REQUIREMENT:
The entries shown next need to be written again word for word.
RECORDS FOR PROCESSING Block Start
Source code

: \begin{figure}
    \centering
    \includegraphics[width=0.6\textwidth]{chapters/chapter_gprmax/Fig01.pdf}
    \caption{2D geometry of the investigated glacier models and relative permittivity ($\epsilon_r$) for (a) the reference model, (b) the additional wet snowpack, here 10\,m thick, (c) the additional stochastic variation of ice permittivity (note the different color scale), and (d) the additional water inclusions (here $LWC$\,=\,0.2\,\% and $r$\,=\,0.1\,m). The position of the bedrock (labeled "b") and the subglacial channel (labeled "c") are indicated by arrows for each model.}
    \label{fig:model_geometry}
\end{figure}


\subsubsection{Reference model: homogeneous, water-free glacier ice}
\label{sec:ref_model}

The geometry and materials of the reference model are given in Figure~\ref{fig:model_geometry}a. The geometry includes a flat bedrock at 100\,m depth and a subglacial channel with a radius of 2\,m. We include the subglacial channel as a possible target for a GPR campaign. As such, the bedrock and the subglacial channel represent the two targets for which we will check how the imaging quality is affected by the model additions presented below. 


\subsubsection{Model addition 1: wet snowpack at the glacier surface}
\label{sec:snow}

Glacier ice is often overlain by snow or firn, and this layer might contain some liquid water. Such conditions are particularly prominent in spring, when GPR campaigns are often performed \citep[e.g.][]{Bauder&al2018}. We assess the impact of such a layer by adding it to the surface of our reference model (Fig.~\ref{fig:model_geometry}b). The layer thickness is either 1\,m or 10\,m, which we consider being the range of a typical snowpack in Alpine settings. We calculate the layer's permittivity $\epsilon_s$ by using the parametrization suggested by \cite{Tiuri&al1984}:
RECORDS FOR PROCESSING Block End
ANSWER SECTION:
Source code

: \begin{figure}
    \centering
    \includegraphics[width=0.6\textwidth]{chapters/chapter_gprmax/Fig01.pdf}
    \caption{2D geometry of the investigated glacier models and relative permittivity ($\epsilon_r$) for (a) the reference model, (b) the additional wet snowpack, here 10\,m thick, (c) the additional stochastic variation of ice permittivity (note the different color scale), and (d) the additional water inclusions (here $LWC$\,=\,0.2\,\% and $r$\,=\,0.1\,m). The position of the bedrock (labeled "b") and the subglacial channel (labeled "c") are indicated by arrows for each model.}
    \label{fig:model_geometry}
\end{figure}


\subsubsection{Reference model: homogeneous, water-free glacier ice}
\label{sec:ref_model}

The geometry and materials of the reference model are given in Figure~\ref{fig:model_geometry}a. The geometry includes a flat bedrock at 100\,m depth and a subglacial channel with a radius of 2\,m. We include the subglacial channel as a possible target for a GPR campaign. As such, the bedrock and the subglacial channel represent the two targets for which we will check how the imaging quality is affected by the model additions presented below. 


\subsubsection{Model addition 1: wet snowpack at the glacier surface}
\label{sec:snow}

Glacier ice is often overlain by snow or firn, and this layer might contain some liquid water. Such conditions are particularly prominent in spring, when GPR campaigns are often performed \citep[e.g.][]{Bauder&al2018}. We assess the impact of such a layer by adding it to the surface of our reference model (Fig.~\ref{fig:model_geometry}b). The layer thickness is either 1\,m or 10\,m, which we consider being the range of a typical snowpack in Alpine settings. We calculate the layer's permittivity $\epsilon_s$ by using the parametrization suggested by \cite{Tiuri&al1984}:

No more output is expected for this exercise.